We shuffle the deck of cards every time we start a hand, and the
random numbers previously generated are discarded and new ones
generated before the shuffle. The RNG code has been successfully
audited by BMM, Australia, and its integrity is verified daily.
BMM is one of the leading auditors of gaming solutions in the industry.
The First round:
A fresh table starts off with all the players posting the “ante” (putting
a predetermined amount in the pot before the cards are dealt). This
amount is based on the size of the game. While the ante amount is
not based on a set rule, the same is decided upon by the prevailing
game trends. For e.g. the ante amount for a 1/2 table is 25 cents
while for a 3/6 table, it is 50 cents. A new game on an active table
starts with all the players at the table posting antes.
In Seven-card stud 8 or better 8 or better poker players receive seven
cards, three "down" cards and four "up" cards.
After the antes have been placed each player is dealt three cards (two
"down" cards and one "up" card). The "up" card is also known as the
"door card" or "Third Street". The lowest "up" card must initiate
the action with a "Bring-In" bet. (If two or more players have the
same lowest card, the person who brings it in is determined by suit
order progressing from clubs, diamonds, hearts, and spades.)
Each player is allowed one bet and three raises in each betting round.
To continue to play, players must take an action from what is
displayed to them on each "street" or betting round (unless they are
The Second Round:
After the first round of betting another card is dealt face-up to each
player that still remains in the pot (those who didn't fold on "third
street"). This is "Fourth Street" (the second round of betting).

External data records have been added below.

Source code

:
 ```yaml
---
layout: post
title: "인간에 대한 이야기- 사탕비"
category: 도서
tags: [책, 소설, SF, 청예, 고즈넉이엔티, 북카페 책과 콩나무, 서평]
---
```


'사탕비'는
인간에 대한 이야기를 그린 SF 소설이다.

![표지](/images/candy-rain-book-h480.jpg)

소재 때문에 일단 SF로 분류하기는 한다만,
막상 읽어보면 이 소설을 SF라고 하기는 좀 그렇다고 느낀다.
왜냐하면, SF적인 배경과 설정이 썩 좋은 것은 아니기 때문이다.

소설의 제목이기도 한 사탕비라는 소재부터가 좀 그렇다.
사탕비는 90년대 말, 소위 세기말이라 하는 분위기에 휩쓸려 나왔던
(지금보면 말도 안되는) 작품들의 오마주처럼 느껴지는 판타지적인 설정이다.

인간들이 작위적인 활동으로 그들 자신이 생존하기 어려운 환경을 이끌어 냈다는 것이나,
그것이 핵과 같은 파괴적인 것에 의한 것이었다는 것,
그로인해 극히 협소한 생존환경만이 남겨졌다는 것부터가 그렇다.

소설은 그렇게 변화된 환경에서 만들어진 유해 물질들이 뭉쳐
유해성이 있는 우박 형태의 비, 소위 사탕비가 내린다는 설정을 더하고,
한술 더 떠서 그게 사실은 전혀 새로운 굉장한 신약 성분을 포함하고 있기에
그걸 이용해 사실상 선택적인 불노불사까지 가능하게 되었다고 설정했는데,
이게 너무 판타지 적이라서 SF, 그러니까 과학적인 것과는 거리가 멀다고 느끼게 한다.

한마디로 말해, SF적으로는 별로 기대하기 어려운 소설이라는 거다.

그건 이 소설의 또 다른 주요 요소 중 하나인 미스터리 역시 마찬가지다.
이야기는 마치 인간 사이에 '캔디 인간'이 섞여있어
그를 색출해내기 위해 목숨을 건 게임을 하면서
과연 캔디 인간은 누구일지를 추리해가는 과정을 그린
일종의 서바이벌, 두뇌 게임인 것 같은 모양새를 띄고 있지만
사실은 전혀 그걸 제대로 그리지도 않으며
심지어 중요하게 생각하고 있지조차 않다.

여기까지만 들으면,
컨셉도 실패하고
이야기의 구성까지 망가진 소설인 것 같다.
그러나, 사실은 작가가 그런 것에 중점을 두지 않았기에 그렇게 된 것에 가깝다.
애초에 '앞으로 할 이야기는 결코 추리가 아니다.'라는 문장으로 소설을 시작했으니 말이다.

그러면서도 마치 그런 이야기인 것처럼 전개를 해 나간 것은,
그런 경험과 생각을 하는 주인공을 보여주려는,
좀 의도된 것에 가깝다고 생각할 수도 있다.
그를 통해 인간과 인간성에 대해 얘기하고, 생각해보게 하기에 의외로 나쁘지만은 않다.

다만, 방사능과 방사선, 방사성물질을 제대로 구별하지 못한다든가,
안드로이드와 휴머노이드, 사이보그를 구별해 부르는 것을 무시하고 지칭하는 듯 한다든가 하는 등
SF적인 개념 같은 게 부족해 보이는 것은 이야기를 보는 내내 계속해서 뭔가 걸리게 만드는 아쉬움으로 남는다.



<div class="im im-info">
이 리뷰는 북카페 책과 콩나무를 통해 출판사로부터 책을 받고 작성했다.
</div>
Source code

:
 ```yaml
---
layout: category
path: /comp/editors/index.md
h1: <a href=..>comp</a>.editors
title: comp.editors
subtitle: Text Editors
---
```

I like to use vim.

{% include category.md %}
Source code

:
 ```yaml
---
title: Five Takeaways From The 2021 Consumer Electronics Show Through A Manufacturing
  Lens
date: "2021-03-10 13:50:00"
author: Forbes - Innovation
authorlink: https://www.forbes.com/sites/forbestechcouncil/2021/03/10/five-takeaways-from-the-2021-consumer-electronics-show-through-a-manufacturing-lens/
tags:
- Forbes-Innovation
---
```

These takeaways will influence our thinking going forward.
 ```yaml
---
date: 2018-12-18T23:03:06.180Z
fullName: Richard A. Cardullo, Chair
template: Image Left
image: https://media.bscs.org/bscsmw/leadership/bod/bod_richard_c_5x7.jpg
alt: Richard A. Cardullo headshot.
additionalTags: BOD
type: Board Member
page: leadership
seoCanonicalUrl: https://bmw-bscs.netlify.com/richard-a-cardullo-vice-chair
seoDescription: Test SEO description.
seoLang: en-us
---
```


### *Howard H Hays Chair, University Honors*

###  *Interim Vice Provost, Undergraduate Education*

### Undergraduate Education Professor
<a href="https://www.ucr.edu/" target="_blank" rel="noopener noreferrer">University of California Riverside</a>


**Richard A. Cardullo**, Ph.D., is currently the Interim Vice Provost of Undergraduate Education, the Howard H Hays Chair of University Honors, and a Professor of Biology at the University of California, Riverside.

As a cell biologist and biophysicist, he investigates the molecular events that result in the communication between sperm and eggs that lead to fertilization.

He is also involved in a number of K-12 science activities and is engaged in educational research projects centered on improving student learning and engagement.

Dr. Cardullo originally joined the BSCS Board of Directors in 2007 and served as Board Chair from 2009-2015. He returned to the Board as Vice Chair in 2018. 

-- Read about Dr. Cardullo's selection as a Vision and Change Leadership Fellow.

From "Fourth Street" on, the highest hand showing begins the action
by checking or betting. If a player makes a single bet, the other
players may call, raise the single bet or fold.
The Third Round:
Upon completion of the betting on "fourth street", another card is
dealt face-up to those who remain in the pot. This is called "Fifth
Street" (the third round of betting - which doubles (the value of
each bet is double of what was available in the first two rounds) -
and continues at this amount for the remaining betting rounds). The
highest hand showing again starts the action by checking or betting.
The Fourth Round:
Upon the completion of betting on "fifth street", another card is
dealt face-up. This is "Sixth Street" (fourth betting round).
The Fifth Round:
The final card is dealt down. The last card is also known as the "River
Card" or "Seventh Street" (final round of betting).
Some standard rules
A maximum of four bets, which includes one bet, and three raises are
allowed for each betting round per player. To continue to play,
players must take an action from what is displayed to them on each
"street" or betting round (unless they are all-in). The term cap is
used to describe the final raise in a round since betting is then
capped and no one can make another raise. Once capped, players will
have the option of calling or folding only. Folding can be done at
any stage of the game. The action of folding basically shows the
player cards being moved to the dealer. The player from then on
would not be considered as part of the game. He/she would not have
any rights over any pots created on the table.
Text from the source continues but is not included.